Paper No. 139-2
Presentation Time: 9:00 AM-6:30 PM
EXPLORING THE GEODYNAMICS OF CONTINENTAL CRUSTAL THINNING AND EXTENSION USING NUMERICAL MODELS AND GEOLOGICAL OBSERVATIONS
Numerical experiments relate the distribution and style of deformation in rifted margins to thermomechanical localization processes. Four end-member margins categorized by their width and symmetry result by varying initial lithospheric strength, crustal thicknesses, and extension rates. In the experiments, the stretching mode can be very short or protracted, and the thinning or the exhumation modes can be incomplete or absent. When thinning profiles are extracted we find that the upper to lower crust extension discrepancy is partly solved by polyphase sequential faulting and detachment faulting. Moreover, depth-dependent stretching appears to dominate at specific stages of rift evolution because crustal and mantle thinning distributions are not always spatially coincident, and at times are not even balanced by an equal magnitude of thinning in two-dimensions.
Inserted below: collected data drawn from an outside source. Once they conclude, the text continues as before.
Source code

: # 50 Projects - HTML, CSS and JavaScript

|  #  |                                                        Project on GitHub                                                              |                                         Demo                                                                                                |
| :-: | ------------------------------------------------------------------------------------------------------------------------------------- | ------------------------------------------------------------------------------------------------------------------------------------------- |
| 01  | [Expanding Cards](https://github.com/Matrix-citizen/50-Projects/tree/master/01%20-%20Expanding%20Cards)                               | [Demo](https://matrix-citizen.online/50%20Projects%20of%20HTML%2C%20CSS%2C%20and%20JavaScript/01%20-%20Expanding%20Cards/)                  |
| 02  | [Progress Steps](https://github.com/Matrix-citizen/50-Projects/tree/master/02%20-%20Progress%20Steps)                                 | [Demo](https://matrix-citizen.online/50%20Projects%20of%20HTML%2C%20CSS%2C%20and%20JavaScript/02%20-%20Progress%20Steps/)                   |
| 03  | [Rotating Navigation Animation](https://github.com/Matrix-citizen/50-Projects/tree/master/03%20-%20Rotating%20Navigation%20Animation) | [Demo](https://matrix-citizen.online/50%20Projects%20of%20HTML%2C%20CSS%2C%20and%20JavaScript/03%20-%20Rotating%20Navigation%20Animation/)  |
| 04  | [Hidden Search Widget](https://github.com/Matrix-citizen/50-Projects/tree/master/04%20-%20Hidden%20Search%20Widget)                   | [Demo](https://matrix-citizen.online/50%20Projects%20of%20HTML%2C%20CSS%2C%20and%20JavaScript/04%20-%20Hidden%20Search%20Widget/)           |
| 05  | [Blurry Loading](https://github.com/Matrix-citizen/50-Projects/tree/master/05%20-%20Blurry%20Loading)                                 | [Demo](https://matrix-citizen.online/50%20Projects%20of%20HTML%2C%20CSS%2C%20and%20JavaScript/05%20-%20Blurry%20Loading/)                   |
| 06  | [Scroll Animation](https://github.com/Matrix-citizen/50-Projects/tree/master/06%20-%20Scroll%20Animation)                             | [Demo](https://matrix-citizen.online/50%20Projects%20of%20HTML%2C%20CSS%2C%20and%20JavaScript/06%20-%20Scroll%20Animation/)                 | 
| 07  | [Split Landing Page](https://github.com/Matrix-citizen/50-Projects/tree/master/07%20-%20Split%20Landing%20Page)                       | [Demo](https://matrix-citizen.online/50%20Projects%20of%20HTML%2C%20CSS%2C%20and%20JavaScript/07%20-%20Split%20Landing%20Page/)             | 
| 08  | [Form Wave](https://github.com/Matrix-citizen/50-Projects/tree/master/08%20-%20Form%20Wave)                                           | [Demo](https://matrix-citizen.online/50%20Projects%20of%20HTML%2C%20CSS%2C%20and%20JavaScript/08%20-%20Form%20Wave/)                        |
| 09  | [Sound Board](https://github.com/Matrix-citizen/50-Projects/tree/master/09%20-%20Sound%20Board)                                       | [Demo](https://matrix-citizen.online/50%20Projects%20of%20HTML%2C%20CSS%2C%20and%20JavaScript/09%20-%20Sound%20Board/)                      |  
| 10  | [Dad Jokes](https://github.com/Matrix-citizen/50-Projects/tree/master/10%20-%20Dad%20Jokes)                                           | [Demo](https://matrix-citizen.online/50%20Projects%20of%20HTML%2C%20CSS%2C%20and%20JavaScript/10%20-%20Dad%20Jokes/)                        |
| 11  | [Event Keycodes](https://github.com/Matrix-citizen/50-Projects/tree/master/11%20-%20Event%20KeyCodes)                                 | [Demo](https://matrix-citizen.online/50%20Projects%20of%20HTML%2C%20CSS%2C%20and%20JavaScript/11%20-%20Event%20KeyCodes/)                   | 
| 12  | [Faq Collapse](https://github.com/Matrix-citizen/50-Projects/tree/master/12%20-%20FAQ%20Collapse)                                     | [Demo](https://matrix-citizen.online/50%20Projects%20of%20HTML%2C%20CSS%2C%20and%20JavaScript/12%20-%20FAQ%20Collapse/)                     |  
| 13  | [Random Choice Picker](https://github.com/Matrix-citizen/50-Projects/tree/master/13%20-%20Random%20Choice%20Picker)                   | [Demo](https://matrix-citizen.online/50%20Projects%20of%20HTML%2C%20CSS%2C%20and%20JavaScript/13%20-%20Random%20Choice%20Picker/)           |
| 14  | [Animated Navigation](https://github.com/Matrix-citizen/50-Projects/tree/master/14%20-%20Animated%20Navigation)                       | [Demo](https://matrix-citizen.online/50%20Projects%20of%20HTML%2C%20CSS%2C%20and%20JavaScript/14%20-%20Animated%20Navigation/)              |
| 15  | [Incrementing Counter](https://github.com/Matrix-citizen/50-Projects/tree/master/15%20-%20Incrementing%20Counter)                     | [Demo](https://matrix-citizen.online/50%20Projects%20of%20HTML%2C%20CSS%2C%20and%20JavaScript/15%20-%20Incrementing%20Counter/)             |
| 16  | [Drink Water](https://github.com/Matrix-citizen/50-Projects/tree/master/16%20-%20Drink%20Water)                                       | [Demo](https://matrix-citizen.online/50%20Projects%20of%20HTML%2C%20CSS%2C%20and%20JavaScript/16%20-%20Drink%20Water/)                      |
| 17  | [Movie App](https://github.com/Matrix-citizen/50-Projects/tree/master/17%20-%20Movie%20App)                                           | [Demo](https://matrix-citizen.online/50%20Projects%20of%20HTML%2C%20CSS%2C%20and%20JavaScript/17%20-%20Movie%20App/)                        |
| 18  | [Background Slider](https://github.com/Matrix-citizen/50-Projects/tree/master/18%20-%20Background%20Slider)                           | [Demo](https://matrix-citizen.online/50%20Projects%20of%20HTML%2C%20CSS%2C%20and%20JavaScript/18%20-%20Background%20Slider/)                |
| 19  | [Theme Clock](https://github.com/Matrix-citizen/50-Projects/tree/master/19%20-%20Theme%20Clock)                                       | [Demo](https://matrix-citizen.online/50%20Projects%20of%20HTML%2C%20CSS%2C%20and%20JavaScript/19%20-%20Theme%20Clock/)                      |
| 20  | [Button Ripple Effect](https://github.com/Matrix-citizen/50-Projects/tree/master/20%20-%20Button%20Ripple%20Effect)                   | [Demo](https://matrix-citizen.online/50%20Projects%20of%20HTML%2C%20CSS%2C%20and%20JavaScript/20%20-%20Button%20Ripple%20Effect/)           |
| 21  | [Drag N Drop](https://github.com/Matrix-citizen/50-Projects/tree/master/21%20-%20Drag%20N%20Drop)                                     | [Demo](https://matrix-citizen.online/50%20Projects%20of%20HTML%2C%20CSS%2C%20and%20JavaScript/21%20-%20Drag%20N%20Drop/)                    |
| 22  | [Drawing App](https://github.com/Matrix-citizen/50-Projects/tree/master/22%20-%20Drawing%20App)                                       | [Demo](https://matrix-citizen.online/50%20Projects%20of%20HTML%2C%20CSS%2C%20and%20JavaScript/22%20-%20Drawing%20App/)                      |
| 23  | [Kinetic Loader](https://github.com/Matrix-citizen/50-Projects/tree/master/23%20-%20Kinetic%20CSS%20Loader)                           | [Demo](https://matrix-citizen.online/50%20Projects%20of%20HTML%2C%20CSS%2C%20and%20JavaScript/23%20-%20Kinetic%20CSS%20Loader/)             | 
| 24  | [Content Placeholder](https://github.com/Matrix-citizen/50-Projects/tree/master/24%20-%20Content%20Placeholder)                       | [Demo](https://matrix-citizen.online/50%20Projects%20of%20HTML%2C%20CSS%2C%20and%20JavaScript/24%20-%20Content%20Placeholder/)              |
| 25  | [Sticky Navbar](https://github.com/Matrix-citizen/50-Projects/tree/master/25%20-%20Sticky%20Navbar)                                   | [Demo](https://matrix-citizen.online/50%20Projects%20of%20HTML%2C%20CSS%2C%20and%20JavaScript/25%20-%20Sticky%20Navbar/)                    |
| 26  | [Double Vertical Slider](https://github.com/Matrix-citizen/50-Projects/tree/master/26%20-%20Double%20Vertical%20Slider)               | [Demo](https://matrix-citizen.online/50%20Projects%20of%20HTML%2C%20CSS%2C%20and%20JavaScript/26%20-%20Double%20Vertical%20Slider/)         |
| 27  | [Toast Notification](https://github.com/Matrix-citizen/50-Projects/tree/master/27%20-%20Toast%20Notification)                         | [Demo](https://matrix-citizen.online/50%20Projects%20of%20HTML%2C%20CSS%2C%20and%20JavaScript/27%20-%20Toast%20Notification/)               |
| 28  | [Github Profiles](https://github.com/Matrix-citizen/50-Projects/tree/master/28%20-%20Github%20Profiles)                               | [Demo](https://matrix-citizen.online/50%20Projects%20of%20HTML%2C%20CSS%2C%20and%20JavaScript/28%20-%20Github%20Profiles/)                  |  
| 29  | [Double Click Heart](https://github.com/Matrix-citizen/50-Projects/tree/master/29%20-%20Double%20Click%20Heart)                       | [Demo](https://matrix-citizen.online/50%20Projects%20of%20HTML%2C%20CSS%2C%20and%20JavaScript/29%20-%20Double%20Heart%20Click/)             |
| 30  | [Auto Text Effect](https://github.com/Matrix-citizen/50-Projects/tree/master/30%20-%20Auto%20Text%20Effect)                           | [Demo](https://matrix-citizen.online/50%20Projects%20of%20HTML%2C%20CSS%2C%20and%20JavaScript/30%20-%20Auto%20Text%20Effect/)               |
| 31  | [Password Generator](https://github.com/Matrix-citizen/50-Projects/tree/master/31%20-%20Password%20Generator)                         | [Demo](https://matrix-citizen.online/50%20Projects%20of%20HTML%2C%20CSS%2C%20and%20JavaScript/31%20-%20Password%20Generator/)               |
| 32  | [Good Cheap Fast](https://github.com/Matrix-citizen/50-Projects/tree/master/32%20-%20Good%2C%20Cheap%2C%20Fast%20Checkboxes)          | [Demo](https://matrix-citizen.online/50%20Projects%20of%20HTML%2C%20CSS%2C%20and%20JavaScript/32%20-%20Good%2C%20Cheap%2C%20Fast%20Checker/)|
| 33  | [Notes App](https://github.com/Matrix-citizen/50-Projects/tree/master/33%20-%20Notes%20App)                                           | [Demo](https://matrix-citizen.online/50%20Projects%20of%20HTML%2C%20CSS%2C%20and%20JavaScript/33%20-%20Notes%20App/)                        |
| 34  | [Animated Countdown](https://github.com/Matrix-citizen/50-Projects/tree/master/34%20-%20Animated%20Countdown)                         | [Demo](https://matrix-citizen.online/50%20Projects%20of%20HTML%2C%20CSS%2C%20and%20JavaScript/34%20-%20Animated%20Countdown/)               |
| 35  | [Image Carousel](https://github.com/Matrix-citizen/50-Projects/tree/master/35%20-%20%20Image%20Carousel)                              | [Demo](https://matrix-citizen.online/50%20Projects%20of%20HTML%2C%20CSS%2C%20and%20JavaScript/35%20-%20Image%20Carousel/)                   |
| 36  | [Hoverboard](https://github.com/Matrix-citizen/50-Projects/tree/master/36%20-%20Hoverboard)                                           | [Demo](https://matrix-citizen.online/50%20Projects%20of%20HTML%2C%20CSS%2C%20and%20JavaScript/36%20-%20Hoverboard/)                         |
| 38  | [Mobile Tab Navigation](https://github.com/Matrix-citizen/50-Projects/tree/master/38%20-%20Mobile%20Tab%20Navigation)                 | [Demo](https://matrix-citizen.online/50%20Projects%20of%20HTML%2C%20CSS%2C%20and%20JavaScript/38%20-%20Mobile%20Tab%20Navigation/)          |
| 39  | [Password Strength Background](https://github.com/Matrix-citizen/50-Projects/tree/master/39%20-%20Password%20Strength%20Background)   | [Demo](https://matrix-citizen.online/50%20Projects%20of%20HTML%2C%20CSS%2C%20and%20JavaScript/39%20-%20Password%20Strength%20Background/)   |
The rheological mechanisms for these patterns are expressed in the rock record, as illustrated with field examples from the Death Valley region and the Mauleon basin in the Western Pyrenees. In both areas, migmatitic fabrics characterize the mid- to lower crustal rocks, and extension-related, retrograde fabrics overprint the peak-metamorphic ones. Yet, these areas show contrasting retrograde assemblages attributed to different melt-segregation histories resulting in changes in the bulk composition and thus crustal strength. The Death Valley region typifies a weak-crust extensional province with widespread extensional ductile shear zones and little mantle response. In contrast, the Mauleon basin typifies stronger crust with few extensional brittle shear zones and mantle exhumation. As predicted by the models, in both cases the relative strength of the mantle to crust originates in the orogenic histories of the regions.